Para espanto dos homens que estavam no Desna, eles viram-se privados do seu grande motivo de orgulho, e do seu escudo, o Grupo Panzer de Guderian, que, com fúria mal contida, e teve que se dirigir, em virtude de ordem recebida, para sudoeste, de volta a Kiev, enquanto que o 1o Grupo Panzer era mandado para o norte. E tinha início outra grande série de cercos, desta vez resultando em número muito maior de prisioneiros e despojos russos e numa vitória que, em termos de baixas, se constituía na maior catástrofe da história russa, e na maior realização isolada das armas alemães.

Mas perdera-se algo. Perdera-se tempo.




O Exército Vermelho


Quaisquer que fossem os motivos de Hitler para atacar a Rússia em junho de 1941, um era predominante: a certeza de que seria muito fácil a tarefa que teria de enfrentar. “Basta arrombarmos a porta da frente”, afirmava ele a Rundstedt, “e toda a estrutura podre ruirá!”

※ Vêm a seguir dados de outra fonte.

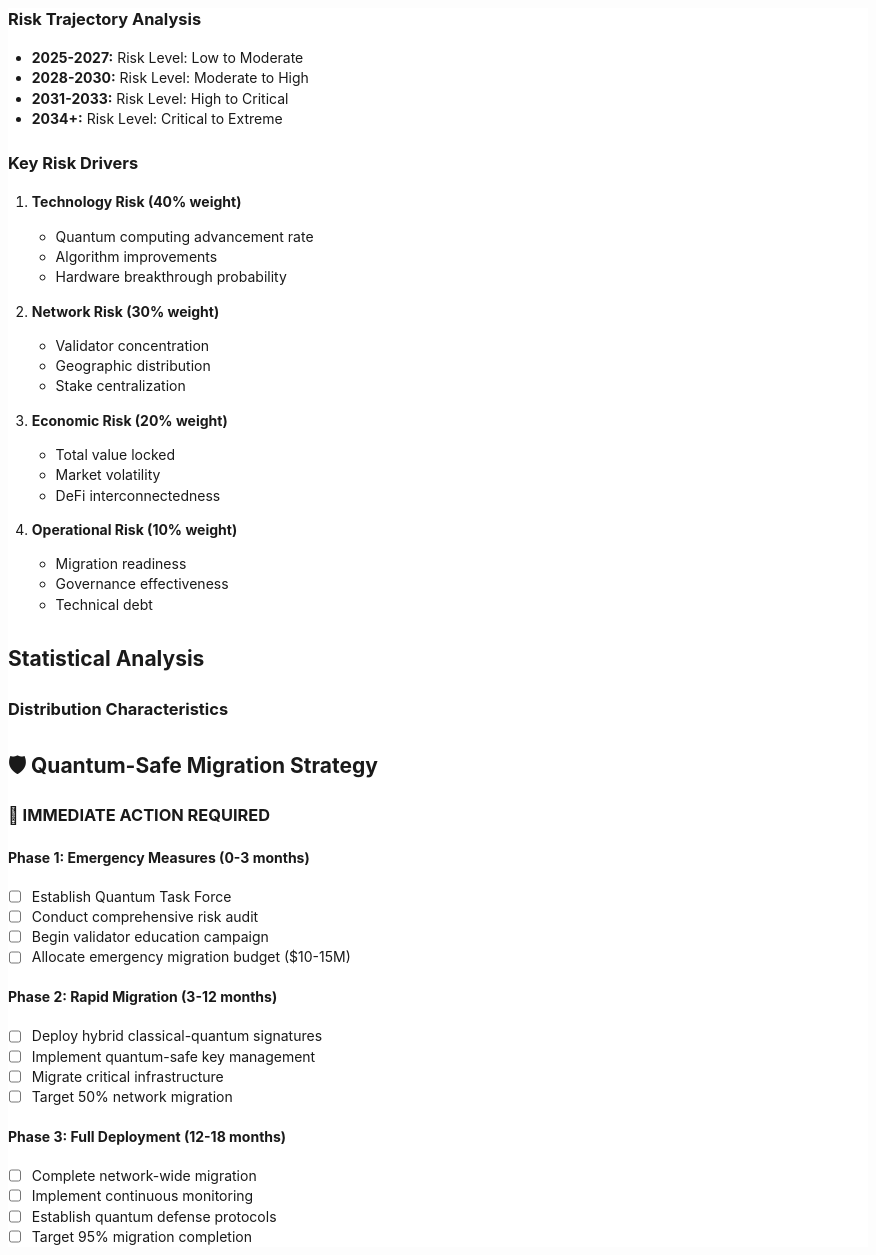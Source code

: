 ### Risk Trajectory Analysis

- **2025-2027:** Risk Level: Low to Moderate
- **2028-2030:** Risk Level: Moderate to High
- **2031-2033:** Risk Level: High to Critical
- **2034+:** Risk Level: Critical to Extreme

### Key Risk Drivers

1. **Technology Risk (40% weight)**
   - Quantum computing advancement rate
   - Algorithm improvements
   - Hardware breakthrough probability

2. **Network Risk (30% weight)**
   - Validator concentration
   - Geographic distribution
   - Stake centralization

3. **Economic Risk (20% weight)**
   - Total value locked
   - Market volatility
   - DeFi interconnectedness

4. **Operational Risk (10% weight)**
   - Migration readiness
   - Governance effectiveness
   - Technical debt

## Statistical Analysis

### Distribution Characteristics


## 🛡️ Quantum-Safe Migration Strategy

### 🔴 IMMEDIATE ACTION REQUIRED

#### Phase 1: Emergency Measures (0-3 months)
- [ ] Establish Quantum Task Force
- [ ] Conduct comprehensive risk audit
- [ ] Begin validator education campaign
- [ ] Allocate emergency migration budget ($10-15M)

#### Phase 2: Rapid Migration (3-12 months)
- [ ] Deploy hybrid classical-quantum signatures
- [ ] Implement quantum-safe key management
- [ ] Migrate critical infrastructure
- [ ] Target 50% network migration

#### Phase 3: Full Deployment (12-18 months)
- [ ] Complete network-wide migration
- [ ] Implement continuous monitoring
- [ ] Establish quantum defense protocols
- [ ] Target 95% migration completion
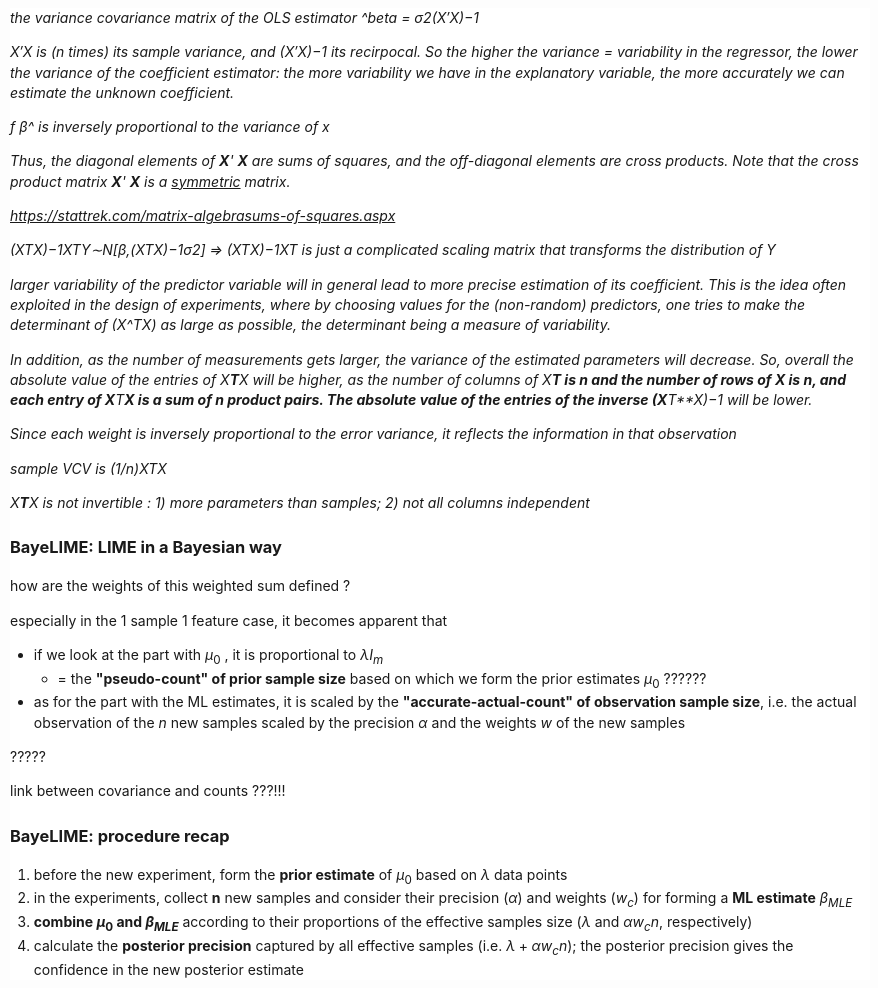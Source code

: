 *the variance covariance matrix of the OLS estimator ^beta = σ2(X′X)−1*

*X′X is (n times) its sample variance, and (X′X)−1 its recirpocal. So the higher the variance = variability in the  regressor, the lower the variance of the coefficient estimator: the more variability we have in the explanatory variable, the more accurately we can estimate the unknown coefficient.*  

*f β^ is inversely proportional to the variance of x*

*Thus, the diagonal elements of **X**' **X** are sums of squares, and the off-diagonal elements are cross products. Note that the cross product matrix **X**' **X** is a [symmetric](https://stattrek.com/statistics/dictionary.aspx?definition=Symmetric_matrix) matrix.*

*https://stattrek.com/matrix-algebrasums-of-squares.aspx*

*(XTX)−1XTY∼N[β,(XTX)−1σ2] =>  (XTX)−1XT is just a complicated scaling matrix that transforms the distribution of Y*

*larger variability of the predictor variable will in general lead to  more precise estimation of its coefficient. This is the idea often  exploited in the design of experiments, where by choosing values for the (non-random) predictors, one tries to make the determinant of (X^TX) as large as possible, the determinant being a measure of variability.*

*In addition, as the number of measurements gets larger, the variance of  the estimated parameters will decrease. So, overall the absolute value  of the entries of X**T**X will be higher, as the number of columns of X**T is n and the number of rows of X is n, and each entry of X**T**X is a sum of n product pairs. The absolute value of the entries of the inverse (X**T**X)−1 will be lower.* 

*Since each weight is inversely proportional to the error variance, it reflects the information in that observation*

*sample VCV is (1/n)XTX*

*X**T**X is not invertible : 1) more parameters than samples; 2) not all columns independent*

### BayeLIME: LIME in a Bayesian way

how are the weights of this weighted sum defined ?

especially in the 1 sample 1 feature case, it becomes apparent that 

* if we look at the part with $\mu_0$ , it is proportional to  $\lambda I_m$ 
  * = the **"pseudo-count" of prior sample size** based on which we form the prior estimates $µ_{0}$  ??????
* as for the part with the ML estimates, it is scaled by the **"accurate-actual-count" of observation sample size**, i.e. the actual observation of the *n* new samples scaled by the precision *α*  and the weights $w$ of the new samples

?????

link between covariance and counts ???!!!

### BayeLIME: procedure recap

1. before the new experiment, form the **prior estimate** of $µ_{0}$ based on $λ$ data points 
2. in the experiments, collect **n** new samples and consider their precision ($α$) and weights ($w_{c}$) for forming a **ML estimate** $β_{MLE}$
3. **combine $µ_{0}$ and $β_{MLE}$** according to their proportions of the effective samples size ($λ$ and $αw_{c}n$, respectively)
4. calculate the **posterior precision** captured by all effective samples (i.e. $λ + αw_{c}n$); the posterior precision gives the confidence in the new posterior estimate
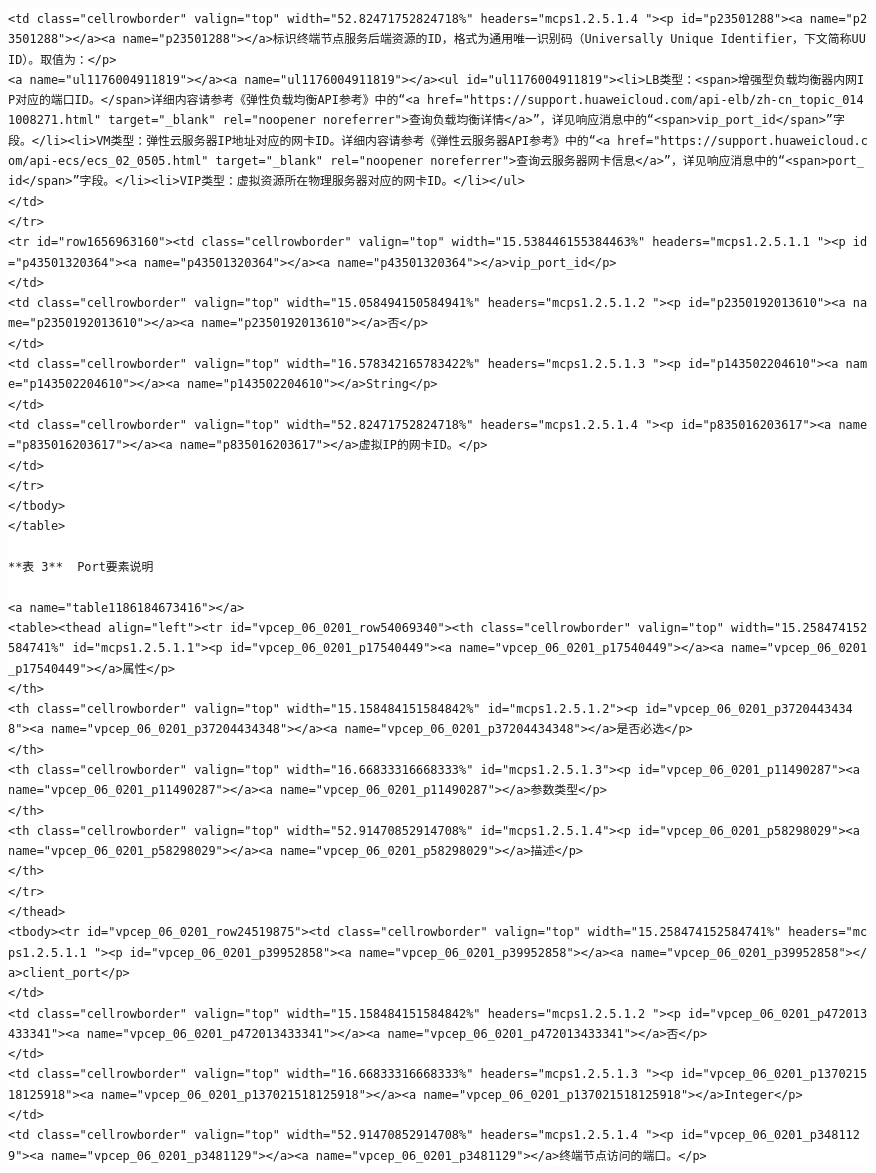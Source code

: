     <td class="cellrowborder" valign="top" width="52.82471752824718%" headers="mcps1.2.5.1.4 "><p id="p23501288"><a name="p23501288"></a><a name="p23501288"></a>标识终端节点服务后端资源的ID，格式为通用唯一识别码（Universally Unique Identifier，下文简称UUID）。取值为：</p>
    <a name="ul1176004911819"></a><a name="ul1176004911819"></a><ul id="ul1176004911819"><li>LB类型：<span>增强型负载均衡器内网IP对应的端口ID。</span>详细内容请参考《弹性负载均衡API参考》中的“<a href="https://support.huaweicloud.com/api-elb/zh-cn_topic_0141008271.html" target="_blank" rel="noopener noreferrer">查询负载均衡详情</a>”，详见响应消息中的“<span>vip_port_id</span>”字段。</li><li>VM类型：弹性云服务器IP地址对应的网卡ID。详细内容请参考《弹性云服务器API参考》中的“<a href="https://support.huaweicloud.com/api-ecs/ecs_02_0505.html" target="_blank" rel="noopener noreferrer">查询云服务器网卡信息</a>”，详见响应消息中的“<span>port_id</span>”字段。</li><li>VIP类型：虚拟资源所在物理服务器对应的网卡ID。</li></ul>
    </td>
    </tr>
    <tr id="row1656963160"><td class="cellrowborder" valign="top" width="15.538446155384463%" headers="mcps1.2.5.1.1 "><p id="p43501320364"><a name="p43501320364"></a><a name="p43501320364"></a>vip_port_id</p>
    </td>
    <td class="cellrowborder" valign="top" width="15.058494150584941%" headers="mcps1.2.5.1.2 "><p id="p2350192013610"><a name="p2350192013610"></a><a name="p2350192013610"></a>否</p>
    </td>
    <td class="cellrowborder" valign="top" width="16.578342165783422%" headers="mcps1.2.5.1.3 "><p id="p143502204610"><a name="p143502204610"></a><a name="p143502204610"></a>String</p>
    </td>
    <td class="cellrowborder" valign="top" width="52.82471752824718%" headers="mcps1.2.5.1.4 "><p id="p835016203617"><a name="p835016203617"></a><a name="p835016203617"></a>虚拟IP的网卡ID。</p>
    </td>
    </tr>
    </tbody>
    </table>

    **表 3**  Port要素说明

    <a name="table1186184673416"></a>
    <table><thead align="left"><tr id="vpcep_06_0201_row54069340"><th class="cellrowborder" valign="top" width="15.258474152584741%" id="mcps1.2.5.1.1"><p id="vpcep_06_0201_p17540449"><a name="vpcep_06_0201_p17540449"></a><a name="vpcep_06_0201_p17540449"></a>属性</p>
    </th>
    <th class="cellrowborder" valign="top" width="15.158484151584842%" id="mcps1.2.5.1.2"><p id="vpcep_06_0201_p37204434348"><a name="vpcep_06_0201_p37204434348"></a><a name="vpcep_06_0201_p37204434348"></a>是否必选</p>
    </th>
    <th class="cellrowborder" valign="top" width="16.66833316668333%" id="mcps1.2.5.1.3"><p id="vpcep_06_0201_p11490287"><a name="vpcep_06_0201_p11490287"></a><a name="vpcep_06_0201_p11490287"></a>参数类型</p>
    </th>
    <th class="cellrowborder" valign="top" width="52.91470852914708%" id="mcps1.2.5.1.4"><p id="vpcep_06_0201_p58298029"><a name="vpcep_06_0201_p58298029"></a><a name="vpcep_06_0201_p58298029"></a>描述</p>
    </th>
    </tr>
    </thead>
    <tbody><tr id="vpcep_06_0201_row24519875"><td class="cellrowborder" valign="top" width="15.258474152584741%" headers="mcps1.2.5.1.1 "><p id="vpcep_06_0201_p39952858"><a name="vpcep_06_0201_p39952858"></a><a name="vpcep_06_0201_p39952858"></a>client_port</p>
    </td>
    <td class="cellrowborder" valign="top" width="15.158484151584842%" headers="mcps1.2.5.1.2 "><p id="vpcep_06_0201_p472013433341"><a name="vpcep_06_0201_p472013433341"></a><a name="vpcep_06_0201_p472013433341"></a>否</p>
    </td>
    <td class="cellrowborder" valign="top" width="16.66833316668333%" headers="mcps1.2.5.1.3 "><p id="vpcep_06_0201_p137021518125918"><a name="vpcep_06_0201_p137021518125918"></a><a name="vpcep_06_0201_p137021518125918"></a>Integer</p>
    </td>
    <td class="cellrowborder" valign="top" width="52.91470852914708%" headers="mcps1.2.5.1.4 "><p id="vpcep_06_0201_p3481129"><a name="vpcep_06_0201_p3481129"></a><a name="vpcep_06_0201_p3481129"></a>终端节点访问的端口。</p>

O que o teria levado a fazer uma estimativa tão errônea do seu adversário, que já era o maior poderio terrestre do mundo, como ele bem o sabia, pelas informações de seu serviço de inteligência sobre o número de soldados e a quantidade de armas que possuía? É verdade que em seus discursos e escritos ele salientava sempre a inferioridade natural dos eslavos em relação aos teutos, mas esses pensamentos destinavam-se exclusivamente ao consumo público. Hitler jamais permitiu que se contestasse qualquer julgamento que fizesse sobre questões de real importância. Poderia ele ter-se deixado influenciar pelas lembranças que tinha do desempenho do exército russo durante a Primeira Guerra Mundial, período importante da formação da vida de Hitler, quando todas as grandes vitórias da Alemanha haviam sido conquistadas na Frente Oriental, e a maior destas, que o mundo ocidental praticamente esquecera, tinha ocasionado a derrota da Rússia e a rendição das suas províncias mais ricas? Talvez sim; mas, por mais lamentável que a arte militar tzarista se tivesse revelado no começo daquela guerra, e apesar do espírito derrotista dos exércitos do Governo Provisório Russo, no fim do conflito, esses mesmos exércitos chegaram a atingir índices elevados em matéria de realização militar, tanto no ataque quanto na defesa, quando o soldado russo tradicionalmente mostrava o melhor de si. Além disso, Hitler conhecia suficientemente a História para saber que a Rússia conquistara o respeito de toda a potência européia com que havia lutado, e o Fuhrer era bastante realista para aceitar o fato de que os elementos militares russos - “volume de tropa, espaço, terra calcinada, “janeiro e fevereiro” aos quais se deveriam acrescentar também a bravura e a abnegação dos seus soldados - eram inerentes ao país e ao povo, independente do regime vigente. A longo prazo, esses elementos estavam fadados a se fazerem sentir.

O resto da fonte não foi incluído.